- _Work required_
Give again only those lines from the start of the entries through the line holding "- 🧠 **Collaborative", leaving them as they are.

[Data excerpts]
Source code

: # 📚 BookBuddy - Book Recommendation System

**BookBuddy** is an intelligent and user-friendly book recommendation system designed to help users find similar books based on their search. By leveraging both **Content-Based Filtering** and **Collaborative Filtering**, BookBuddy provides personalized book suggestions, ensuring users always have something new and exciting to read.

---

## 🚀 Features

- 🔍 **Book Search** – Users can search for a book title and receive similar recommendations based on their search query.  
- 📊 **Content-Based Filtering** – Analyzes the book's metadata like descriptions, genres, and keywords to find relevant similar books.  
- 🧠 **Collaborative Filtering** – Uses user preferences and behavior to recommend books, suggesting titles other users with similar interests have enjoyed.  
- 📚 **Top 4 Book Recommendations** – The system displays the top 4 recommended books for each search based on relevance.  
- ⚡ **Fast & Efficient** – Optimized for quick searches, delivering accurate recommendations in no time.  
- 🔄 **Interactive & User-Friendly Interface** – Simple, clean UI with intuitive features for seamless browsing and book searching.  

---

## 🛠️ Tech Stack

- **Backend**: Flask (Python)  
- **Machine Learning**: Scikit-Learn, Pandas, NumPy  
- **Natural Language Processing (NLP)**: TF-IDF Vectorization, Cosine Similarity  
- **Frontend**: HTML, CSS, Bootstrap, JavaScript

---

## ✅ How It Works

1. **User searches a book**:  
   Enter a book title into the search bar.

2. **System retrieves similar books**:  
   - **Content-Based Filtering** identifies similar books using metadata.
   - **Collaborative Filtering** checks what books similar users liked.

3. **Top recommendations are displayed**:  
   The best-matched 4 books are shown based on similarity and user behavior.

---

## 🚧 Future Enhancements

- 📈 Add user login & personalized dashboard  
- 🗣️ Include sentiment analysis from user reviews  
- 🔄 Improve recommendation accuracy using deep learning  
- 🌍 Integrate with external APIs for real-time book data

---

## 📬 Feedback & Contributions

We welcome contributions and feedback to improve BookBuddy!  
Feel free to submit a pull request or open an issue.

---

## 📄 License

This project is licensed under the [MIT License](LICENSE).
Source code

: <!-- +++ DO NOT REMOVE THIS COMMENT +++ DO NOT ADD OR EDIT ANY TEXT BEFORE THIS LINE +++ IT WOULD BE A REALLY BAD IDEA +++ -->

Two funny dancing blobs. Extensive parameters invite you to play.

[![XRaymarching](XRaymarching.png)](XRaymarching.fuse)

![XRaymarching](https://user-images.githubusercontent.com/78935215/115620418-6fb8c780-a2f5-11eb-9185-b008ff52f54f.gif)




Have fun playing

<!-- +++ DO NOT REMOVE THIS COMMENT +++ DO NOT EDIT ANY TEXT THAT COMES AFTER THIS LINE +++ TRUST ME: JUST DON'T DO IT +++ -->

- _Result for this exercise_
Source code

: # 📚 BookBuddy - Book Recommendation System

**BookBuddy** is an intelligent and user-friendly book recommendation system designed to help users find similar books based on their search. By leveraging both **Content-Based Filtering** and **Collaborative Filtering**, BookBuddy provides personalized book suggestions, ensuring users always have something new and exciting to read.

---

## 🚀 Features

- 🔍 **Book Search** – Users can search for a book title and receive similar recommendations based on their search query.  
- 📊 **Content-Based Filtering** – Analyzes the book's metadata like descriptions, genres, and keywords to find relevant similar books.  
- 🧠 **Collaborative Filtering** – Uses user preferences and behavior to recommend books, suggesting titles other users with similar interests have enjoyed.  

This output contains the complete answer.